FIG. 1 is a sectional view of the hollow fiber type humidifier of the present invention, and FIG.
Figures (a) and (b) are cross-sectional views of a hollow fiber sheet braided in a spiral shape, and the third figure is a perspective view showing a state in which the spiral hollow fiber sheet is wound into a roll. 1... Cylindrical housing 2... Water or gas inlet 3...
・・Water or gas outlet 4・・・・・Medium circulation 6 5.51・・・Partition wall 6・・・Gas or water inlet lower・・・・...Gas or water outlet 8...

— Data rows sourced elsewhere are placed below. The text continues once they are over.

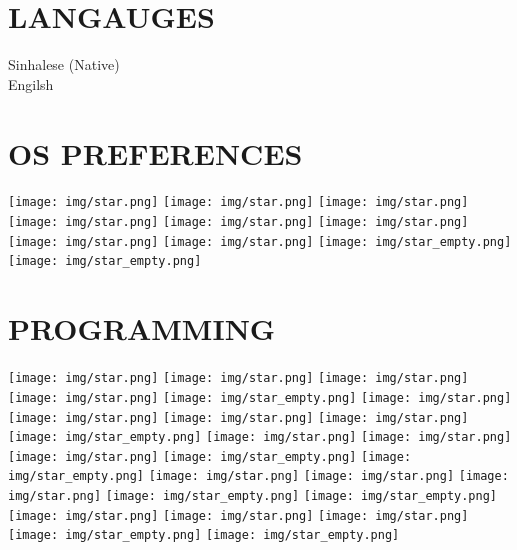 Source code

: \documentclass[]{cv-class}
\begin{document}
\begin{aside}
  \section{LANGAUGES}
  	{\whitebodyfont Sinhalese (Native)\\
    Engilsh}
    ~ 
  \section{OS PREFERENCES}
    {\texttt{[image: img/star.png]}
    \texttt{[image: img/star.png]}
    \texttt{[image: img/star.png]}
    \texttt{[image: img/star.png]}
    \texttt{[image: img/star.png]}}
    {\texttt{[image: img/star.png]}
    \texttt{[image: img/star.png]}
    \texttt{[image: img/star.png]}
    \texttt{[image: img/star\_empty.png]}
    \texttt{[image: img/star\_empty.png]}}
    ~
  \section{PROGRAMMING}
    {\texttt{[image: img/star.png]}
    \texttt{[image: img/star.png]}
    \texttt{[image: img/star.png]}
    \texttt{[image: img/star.png]}
    \texttt{[image: img/star\_empty.png]}}
    {\texttt{[image: img/star.png]}
    \texttt{[image: img/star.png]}
    \texttt{[image: img/star.png]}
    \texttt{[image: img/star.png]}
    \texttt{[image: img/star\_empty.png]}}
    {\texttt{[image: img/star.png]}
    \texttt{[image: img/star.png]}
    \texttt{[image: img/star.png]}
    \texttt{[image: img/star\_empty.png]}
    \texttt{[image: img/star\_empty.png]}}
    {\texttt{[image: img/star.png]}
    \texttt{[image: img/star.png]}
    \texttt{[image: img/star.png]}
    \texttt{[image: img/star\_empty.png]}
    \texttt{[image: img/star\_empty.png]}}
    {\texttt{[image: img/star.png]}
    \texttt{[image: img/star.png]}
    \texttt{[image: img/star.png]}
    \texttt{[image: img/star\_empty.png]}
    \texttt{[image: img/star\_empty.png]}}
    ~
\end{aside}
\end{document}
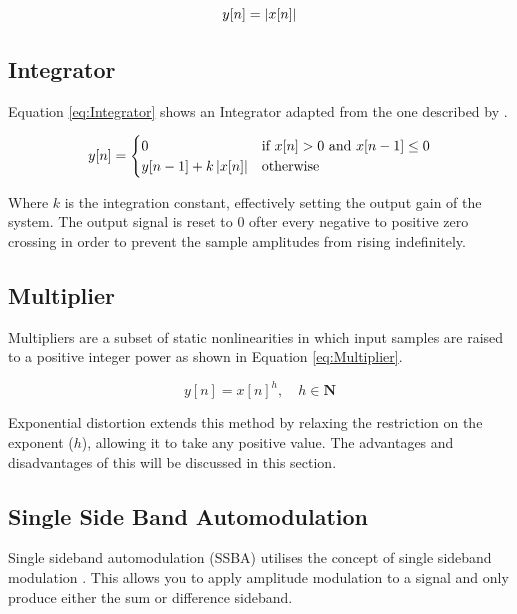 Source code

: 		\begin{equation}
			y[n] = \left|x[n]\right|
			\label{eq:FullWaveRectification}
		\end{equation}

	\subsection{Integrator}
	\label{sec:Excitation-Methods-Integrator}
		Equation \ref{eq:Integrator} shows an Integrator adapted from the one described by \citet{larsen2004audio}.

		\begin{equation}
			y[n] = \begin{cases}
				0 & \text{if $x[n] > 0$ and $x[n - 1] \leq 0$} \\
				y[n - 1] + k\left|x[n]\right| & \text{otherwise}
			\end{cases}
			\label{eq:Integrator}
		\end{equation}

		Where $k$ is the integration constant, effectively setting the output gain of the system. The output signal
		is reset to 0 ofter every negative to positive zero crossing in order to prevent the sample amplitudes from
		rising indefinitely.

	\subsection{Multiplier}
	\label{sec:Excitation-Methods-Multiplier}
		Multipliers are a subset of static nonlinearities in which input samples are raised to a positive integer
		power as shown in Equation \ref{eq:Multiplier}.

		\begin{equation}
			y[n] = x[n]^{h}, \quad h \in \textbf{N}
			\label{eq:Multiplier}
		\end{equation}

		Exponential distortion extends this method by relaxing the restriction on the exponent ($h$), allowing it
		to take any positive value. The advantages and disadvantages of this will be discussed in this section.

	\subsection{Single Side Band Automodulation}
	\label{sec:Excitation-Methods-SSBA}
		Single sideband automodulation (SSBA) utilises the concept of single sideband modulation
		\citep{corinthios2009signals}. This allows you to apply amplitude modulation to a signal and only produce
		either the sum or difference sideband.

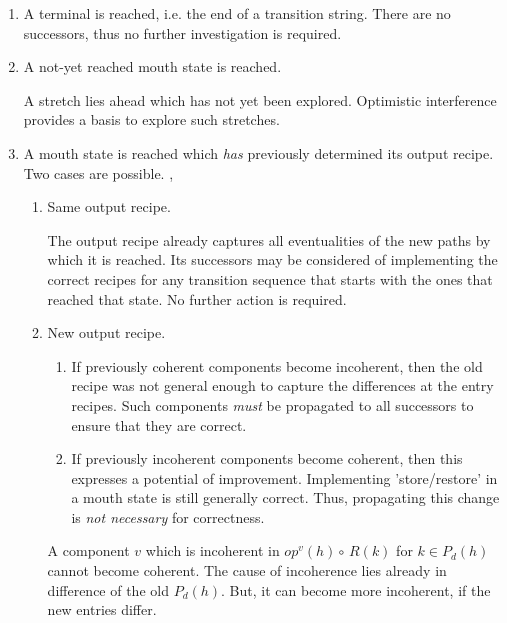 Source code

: \documentclass[12pt,a4paper]{scrartcl}
\begin{document}
\begin{enumerate}
    \item A terminal is reached, i.e. the end of a transition string. There are 
        no successors, thus no further investigation is required. 

    \item A not-yet reached mouth state is reached. \label{itm:not-yet-reached-mouth}

        A stretch lies ahead which has not yet been explored.  Optimistic
        interference provides a basis to explore such stretches.

    \item A mouth state is reached which \textit{has} previously determined its
        output recipe. Two cases are possible.
,
        \begin{enumerate}
            \item Same output recipe.

                The output recipe already captures all eventualities of the new
                paths by which it is reached. Its successors may be considered
                of implementing the correct recipes for any transition sequence
                that starts with the ones that reached that state. No further
                action is required.

            \item New output recipe.

                \begin{enumerate}
                \item If previously coherent components become incoherent, then the
                old recipe was not general enough to capture the differences at
                the entry recipes.  Such components \textit{must} be propagated to all
                successors to ensure that they are correct. \label{itm:new-recipe-coherent-to-incoherent}
                    
                \item If previously incoherent components become coherent, then this
                expresses a potential of improvement. Implementing 'store/restore' 
                in a mouth state is still generally correct. Thus, propagating this 
                change is \textit{not necessary} for correctness.
                \label{itm:new-recipe-incoherent-to-coherent}
                \end{enumerate}
          
                A component $v$ which is incoherent in $op^v(h)\circ\,R(k)$ for
                $k\in P_d(h)$ cannot become coherent. The cause of incoherence
                lies already in difference of the old $P_d(h)$.  But, it can
                become more incoherent, if the new entries differ. 

        \end{enumerate}
        
\end{enumerate}
\end{document}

...First Hellad Cover 9...Second Hellad Cover Patent Hemojin Ri Co., Ltd.

Claims (1)

[Claims] 1. A blind-shaped hollow fiber sheet wound into a roll is housed in a cylindrical housing having an inlet and an outlet for water or gas, and both ends of the hollow fiber are open. The housing is supported by partition walls that close both ends of the housing, and a first head cover having a gas or water inlet communicating with the inside of the hollow fiber is provided at one end of the housing, and a first head cover having a gas or water inlet communicating with the inside of the hollow fiber is provided at the other end of the housing. A hollow fiber type humidifier equipped with a second head cover having a communicating gas or water outlet, wherein the blind-shaped hollow fiber sheet is formed by connecting one or more bundles of hollow fibers with warp threads. , the outer diameter of the single hollow fiber or a bundle of hollow fibers is D (μ), and the density of the warp fibers forming the single hollow fiber or bundle of hollow fibers in a blind shape is W (numbers/
cm), the density of one hollow fiber or bundle of hollow fibers per unit length of the hollow fiber sheet formed in the shape of a curtain is F (filters/cm), one fiber per unit length in the radial direction. If the average density of a hollow fiber or a bundle of multiple hollow fibers is I (filters/cm), then 0.1≦W≦2.0 0.2≦I/F≦2.0 10^8/(3 .50×D)^2≦F×I<10^8/
A hollow fiber humidifier characterized by having the following relationship: (0.931×D)^2.